Mitchell, a 6-2, 210-pounder who started 19 games in two seasons at Southern Methodist University, where he threw for 4,590 yards and 36 touchdowns, is in much the same situation as Panelli. But he did take a recruiting trip to Eastern following his senior season at Katy (Texas) High School, where he was 29-1 in three seasons as a starter.
Since arriving last Tuesday, Mitchell has taken every opportunity he’s had to throw passes to 6-3 Nicholas Edwards and 6-5 Brandon Kaufman, a couple of rangy wide receivers who played major roles as freshmen last fall after senior Aaron Boyce’s season was short-circuited by a rupture of his Achilles tendon.
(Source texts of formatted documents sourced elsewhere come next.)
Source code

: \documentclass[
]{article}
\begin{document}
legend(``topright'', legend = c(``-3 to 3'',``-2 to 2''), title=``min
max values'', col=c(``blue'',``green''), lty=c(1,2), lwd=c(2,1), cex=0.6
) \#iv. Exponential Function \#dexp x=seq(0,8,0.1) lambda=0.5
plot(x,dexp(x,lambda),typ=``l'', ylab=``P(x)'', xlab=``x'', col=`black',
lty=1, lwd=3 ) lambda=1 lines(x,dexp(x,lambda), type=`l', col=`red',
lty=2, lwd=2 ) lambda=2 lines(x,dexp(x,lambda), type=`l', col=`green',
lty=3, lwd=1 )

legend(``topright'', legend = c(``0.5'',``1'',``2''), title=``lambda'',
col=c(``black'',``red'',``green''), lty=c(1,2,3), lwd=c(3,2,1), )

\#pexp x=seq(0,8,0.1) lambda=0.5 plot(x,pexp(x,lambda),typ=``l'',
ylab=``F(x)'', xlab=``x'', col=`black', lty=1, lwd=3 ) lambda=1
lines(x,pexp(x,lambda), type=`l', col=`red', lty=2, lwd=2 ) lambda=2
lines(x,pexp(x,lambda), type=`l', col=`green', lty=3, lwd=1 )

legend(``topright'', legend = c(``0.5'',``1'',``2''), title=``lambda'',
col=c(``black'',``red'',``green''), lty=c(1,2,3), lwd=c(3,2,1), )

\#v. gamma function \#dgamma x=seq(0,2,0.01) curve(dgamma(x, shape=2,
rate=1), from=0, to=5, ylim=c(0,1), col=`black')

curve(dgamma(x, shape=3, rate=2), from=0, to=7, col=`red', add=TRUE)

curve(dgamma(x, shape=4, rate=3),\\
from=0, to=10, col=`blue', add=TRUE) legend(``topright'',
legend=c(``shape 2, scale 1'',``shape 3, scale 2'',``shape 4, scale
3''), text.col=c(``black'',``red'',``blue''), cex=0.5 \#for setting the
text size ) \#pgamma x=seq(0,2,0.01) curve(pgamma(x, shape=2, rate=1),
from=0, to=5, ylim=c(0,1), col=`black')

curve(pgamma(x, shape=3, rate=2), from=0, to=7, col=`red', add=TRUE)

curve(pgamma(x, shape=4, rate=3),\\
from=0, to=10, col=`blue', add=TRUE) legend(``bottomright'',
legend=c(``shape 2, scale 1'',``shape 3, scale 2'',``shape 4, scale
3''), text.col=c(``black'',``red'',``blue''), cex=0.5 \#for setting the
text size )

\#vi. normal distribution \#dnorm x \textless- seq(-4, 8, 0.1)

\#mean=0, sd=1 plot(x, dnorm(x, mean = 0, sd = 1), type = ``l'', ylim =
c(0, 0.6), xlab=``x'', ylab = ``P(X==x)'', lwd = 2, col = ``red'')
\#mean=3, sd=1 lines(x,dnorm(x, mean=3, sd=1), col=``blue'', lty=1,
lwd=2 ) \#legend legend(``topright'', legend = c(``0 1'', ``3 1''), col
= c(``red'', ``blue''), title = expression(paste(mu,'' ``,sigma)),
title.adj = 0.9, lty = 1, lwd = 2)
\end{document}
“The offense here is a lot like what we ran at SMU,” Mitchell said. “But I like the receivers here a lot, especially those two big guys on the outside. I’m not used to having guys like that who can go up and get the ball.”
Minnerly, a former prep standout at Ferris, ran with the No. 1 unit at the start of Wednesday’s initial spring practice and – along with Burgett – has an early advantage over the other quarterback prospects after having spent last fall learning the offense. Vitto and Gauthier were used primarily to run opponents’ plays on the scout team.
Minnerly said his biggest challenge this spring will be to show he can make all of the throws necessary to make Eastern’s spread passing game go.
“It’s not just a matter of making good decisions, but of being able to throw the ball down the field and make throws on time,” he said. “And to be able to operate the offense efficiently, which I think I have the ability to do.”
All of those competing for the chance to replace Nichols said the sheer number of candidates is a bit overwhelming.
“I’ve never been in a six-quarterback competition before, but it should bring out the best in everyone,” Panelli said. “You get everyone to compete and you can start separating the weakest from the best, so I think that’s good, in a sense.
“But it’s going to be hard to get enough reps for everyone.”
The Eagles will practice again at 4 p.m. today and then take five days off before putting on pads for the first time Tuesday.